> **BRIEF**
Nothing but a number is needed: the count of lines below that include "uses".

> **INPUT RECORDS**
──────────

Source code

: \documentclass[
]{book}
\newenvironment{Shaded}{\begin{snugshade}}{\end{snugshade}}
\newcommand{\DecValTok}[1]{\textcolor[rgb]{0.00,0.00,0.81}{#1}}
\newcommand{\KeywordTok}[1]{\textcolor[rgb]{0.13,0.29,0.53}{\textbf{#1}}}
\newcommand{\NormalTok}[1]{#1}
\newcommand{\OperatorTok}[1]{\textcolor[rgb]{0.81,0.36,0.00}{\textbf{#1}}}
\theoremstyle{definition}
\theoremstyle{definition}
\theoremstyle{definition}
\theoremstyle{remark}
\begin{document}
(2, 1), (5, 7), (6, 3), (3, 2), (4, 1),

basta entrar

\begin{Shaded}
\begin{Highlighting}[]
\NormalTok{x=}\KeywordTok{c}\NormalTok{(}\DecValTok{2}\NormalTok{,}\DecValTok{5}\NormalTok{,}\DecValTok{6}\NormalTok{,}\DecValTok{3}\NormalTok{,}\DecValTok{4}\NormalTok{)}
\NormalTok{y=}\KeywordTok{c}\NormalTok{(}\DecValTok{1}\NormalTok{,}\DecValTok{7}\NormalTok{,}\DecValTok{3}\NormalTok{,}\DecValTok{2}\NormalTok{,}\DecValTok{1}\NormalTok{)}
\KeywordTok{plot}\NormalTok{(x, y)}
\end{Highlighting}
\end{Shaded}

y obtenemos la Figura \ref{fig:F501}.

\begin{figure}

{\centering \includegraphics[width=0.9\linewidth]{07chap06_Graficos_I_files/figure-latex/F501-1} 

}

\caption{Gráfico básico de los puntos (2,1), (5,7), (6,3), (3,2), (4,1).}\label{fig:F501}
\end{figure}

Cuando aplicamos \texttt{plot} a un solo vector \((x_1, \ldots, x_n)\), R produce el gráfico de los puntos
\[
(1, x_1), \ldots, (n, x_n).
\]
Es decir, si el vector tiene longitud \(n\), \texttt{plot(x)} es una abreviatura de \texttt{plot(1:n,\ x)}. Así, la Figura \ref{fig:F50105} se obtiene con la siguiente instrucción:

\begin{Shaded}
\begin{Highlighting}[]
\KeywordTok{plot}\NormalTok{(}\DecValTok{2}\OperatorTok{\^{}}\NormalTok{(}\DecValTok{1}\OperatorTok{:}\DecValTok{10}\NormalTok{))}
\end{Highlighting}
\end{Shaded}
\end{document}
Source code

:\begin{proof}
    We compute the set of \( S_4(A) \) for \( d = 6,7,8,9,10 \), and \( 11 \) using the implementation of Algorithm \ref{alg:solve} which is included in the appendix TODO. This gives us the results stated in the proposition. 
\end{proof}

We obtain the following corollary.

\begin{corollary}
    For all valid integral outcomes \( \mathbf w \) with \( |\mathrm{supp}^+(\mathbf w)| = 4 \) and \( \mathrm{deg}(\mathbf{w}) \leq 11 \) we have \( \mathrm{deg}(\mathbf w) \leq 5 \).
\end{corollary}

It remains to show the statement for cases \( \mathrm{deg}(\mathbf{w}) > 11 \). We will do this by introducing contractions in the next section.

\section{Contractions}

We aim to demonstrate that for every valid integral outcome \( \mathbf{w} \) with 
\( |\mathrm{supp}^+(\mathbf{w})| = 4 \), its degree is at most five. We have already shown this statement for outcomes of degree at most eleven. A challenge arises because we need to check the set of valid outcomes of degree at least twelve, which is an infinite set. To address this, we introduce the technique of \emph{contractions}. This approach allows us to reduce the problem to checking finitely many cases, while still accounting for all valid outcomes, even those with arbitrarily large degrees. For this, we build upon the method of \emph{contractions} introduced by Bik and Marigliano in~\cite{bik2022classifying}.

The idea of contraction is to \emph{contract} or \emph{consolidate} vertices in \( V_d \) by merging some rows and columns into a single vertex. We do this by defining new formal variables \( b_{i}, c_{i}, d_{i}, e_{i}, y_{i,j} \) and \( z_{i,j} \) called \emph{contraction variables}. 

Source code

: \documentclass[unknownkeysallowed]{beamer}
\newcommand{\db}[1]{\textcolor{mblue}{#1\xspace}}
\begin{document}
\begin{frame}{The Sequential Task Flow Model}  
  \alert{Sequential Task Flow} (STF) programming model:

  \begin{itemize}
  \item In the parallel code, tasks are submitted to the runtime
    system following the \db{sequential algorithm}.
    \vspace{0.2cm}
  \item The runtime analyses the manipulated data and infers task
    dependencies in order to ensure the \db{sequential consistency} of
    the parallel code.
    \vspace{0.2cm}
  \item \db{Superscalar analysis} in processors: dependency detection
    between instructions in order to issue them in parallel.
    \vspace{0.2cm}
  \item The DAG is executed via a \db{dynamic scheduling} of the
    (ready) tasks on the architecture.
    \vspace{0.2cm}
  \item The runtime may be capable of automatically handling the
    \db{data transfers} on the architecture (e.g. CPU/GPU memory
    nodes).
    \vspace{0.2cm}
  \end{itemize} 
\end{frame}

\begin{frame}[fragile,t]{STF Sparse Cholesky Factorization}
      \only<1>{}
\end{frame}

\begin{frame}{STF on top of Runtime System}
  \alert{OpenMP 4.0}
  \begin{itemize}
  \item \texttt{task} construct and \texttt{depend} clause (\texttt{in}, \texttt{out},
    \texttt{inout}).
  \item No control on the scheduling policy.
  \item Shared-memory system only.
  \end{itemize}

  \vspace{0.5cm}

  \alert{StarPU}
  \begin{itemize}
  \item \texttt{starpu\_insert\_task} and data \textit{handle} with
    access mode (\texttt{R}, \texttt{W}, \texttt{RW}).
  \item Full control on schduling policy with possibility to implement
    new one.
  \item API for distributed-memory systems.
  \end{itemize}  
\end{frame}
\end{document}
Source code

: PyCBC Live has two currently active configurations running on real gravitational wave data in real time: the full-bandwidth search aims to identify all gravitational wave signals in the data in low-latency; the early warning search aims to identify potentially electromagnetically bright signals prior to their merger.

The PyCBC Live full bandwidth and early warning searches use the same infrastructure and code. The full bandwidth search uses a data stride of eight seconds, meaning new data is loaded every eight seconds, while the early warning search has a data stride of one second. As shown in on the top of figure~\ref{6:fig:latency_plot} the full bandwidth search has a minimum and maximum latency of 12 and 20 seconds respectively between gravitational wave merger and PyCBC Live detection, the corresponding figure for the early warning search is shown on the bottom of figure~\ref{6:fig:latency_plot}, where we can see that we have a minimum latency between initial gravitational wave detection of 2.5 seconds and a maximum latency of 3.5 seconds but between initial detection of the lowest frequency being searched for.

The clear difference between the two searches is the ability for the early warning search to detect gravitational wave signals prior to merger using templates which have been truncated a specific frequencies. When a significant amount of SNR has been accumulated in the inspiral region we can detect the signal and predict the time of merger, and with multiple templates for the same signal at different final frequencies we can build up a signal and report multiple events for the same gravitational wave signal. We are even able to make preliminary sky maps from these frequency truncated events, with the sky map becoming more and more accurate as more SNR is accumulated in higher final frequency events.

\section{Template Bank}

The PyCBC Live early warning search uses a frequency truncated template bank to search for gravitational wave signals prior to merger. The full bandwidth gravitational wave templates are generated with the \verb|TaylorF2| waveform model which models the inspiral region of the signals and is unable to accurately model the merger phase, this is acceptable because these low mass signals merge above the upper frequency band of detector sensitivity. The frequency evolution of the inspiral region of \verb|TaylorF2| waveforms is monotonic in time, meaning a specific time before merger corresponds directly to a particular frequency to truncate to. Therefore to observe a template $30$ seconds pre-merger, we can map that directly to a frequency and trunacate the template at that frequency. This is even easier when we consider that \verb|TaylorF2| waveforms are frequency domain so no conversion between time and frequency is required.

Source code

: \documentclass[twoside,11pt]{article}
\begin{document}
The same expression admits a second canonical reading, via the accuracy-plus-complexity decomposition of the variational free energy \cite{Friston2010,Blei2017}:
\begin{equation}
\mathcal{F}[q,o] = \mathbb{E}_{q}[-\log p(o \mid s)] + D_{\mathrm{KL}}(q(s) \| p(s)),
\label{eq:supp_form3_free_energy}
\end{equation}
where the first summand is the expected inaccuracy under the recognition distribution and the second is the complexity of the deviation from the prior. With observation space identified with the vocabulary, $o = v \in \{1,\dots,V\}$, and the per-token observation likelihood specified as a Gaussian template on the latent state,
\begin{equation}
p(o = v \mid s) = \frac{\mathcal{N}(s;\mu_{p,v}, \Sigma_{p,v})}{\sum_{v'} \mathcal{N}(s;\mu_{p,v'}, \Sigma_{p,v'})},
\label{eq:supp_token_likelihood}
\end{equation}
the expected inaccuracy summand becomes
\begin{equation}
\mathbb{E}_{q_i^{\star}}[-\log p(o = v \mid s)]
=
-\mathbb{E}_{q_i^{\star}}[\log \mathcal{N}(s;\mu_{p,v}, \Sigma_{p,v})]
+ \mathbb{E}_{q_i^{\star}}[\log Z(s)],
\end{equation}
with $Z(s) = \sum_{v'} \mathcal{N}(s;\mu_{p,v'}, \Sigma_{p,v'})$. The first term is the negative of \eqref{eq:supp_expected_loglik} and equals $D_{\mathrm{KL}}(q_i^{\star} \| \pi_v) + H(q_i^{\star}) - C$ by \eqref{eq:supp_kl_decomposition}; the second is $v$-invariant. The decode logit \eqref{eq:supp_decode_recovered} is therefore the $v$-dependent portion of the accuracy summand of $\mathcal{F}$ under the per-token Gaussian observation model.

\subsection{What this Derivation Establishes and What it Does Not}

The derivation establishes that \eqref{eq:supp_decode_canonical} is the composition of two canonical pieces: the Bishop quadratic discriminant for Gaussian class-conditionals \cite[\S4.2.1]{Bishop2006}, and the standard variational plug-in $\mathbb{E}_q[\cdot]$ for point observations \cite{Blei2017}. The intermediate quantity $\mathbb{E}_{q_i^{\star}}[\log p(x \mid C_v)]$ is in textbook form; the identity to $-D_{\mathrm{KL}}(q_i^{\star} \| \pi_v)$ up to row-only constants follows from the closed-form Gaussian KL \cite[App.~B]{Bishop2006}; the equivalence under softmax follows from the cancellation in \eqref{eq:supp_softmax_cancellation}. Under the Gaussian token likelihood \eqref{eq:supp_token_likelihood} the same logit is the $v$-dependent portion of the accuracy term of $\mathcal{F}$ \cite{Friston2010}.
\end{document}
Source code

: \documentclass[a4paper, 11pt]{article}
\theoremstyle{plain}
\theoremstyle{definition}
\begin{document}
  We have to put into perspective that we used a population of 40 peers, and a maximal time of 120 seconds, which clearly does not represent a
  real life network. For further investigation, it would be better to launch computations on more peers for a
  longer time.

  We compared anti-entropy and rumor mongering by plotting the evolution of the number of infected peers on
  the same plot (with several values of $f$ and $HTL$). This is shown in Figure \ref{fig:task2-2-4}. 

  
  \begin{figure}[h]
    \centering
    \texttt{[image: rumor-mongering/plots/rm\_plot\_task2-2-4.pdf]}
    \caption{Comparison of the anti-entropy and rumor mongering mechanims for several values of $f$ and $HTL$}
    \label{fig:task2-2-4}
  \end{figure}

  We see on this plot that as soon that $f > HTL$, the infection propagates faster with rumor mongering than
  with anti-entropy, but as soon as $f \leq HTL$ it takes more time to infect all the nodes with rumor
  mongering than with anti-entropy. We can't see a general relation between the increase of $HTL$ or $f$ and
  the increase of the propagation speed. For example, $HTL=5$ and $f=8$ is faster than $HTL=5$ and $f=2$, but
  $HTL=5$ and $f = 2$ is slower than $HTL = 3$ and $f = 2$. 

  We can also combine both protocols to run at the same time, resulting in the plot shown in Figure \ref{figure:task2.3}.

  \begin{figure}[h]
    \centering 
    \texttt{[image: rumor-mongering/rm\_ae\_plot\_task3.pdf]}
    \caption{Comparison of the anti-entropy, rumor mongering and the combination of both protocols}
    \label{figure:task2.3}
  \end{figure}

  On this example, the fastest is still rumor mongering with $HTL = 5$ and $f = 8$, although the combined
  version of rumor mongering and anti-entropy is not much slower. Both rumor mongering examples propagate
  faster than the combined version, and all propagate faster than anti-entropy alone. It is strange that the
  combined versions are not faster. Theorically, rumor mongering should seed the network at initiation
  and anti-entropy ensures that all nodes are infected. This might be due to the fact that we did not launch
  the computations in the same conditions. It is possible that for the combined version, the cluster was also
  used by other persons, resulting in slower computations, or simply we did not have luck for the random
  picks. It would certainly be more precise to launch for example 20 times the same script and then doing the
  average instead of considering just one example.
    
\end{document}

──────────

> **RESPONSE TO THE TASK**
2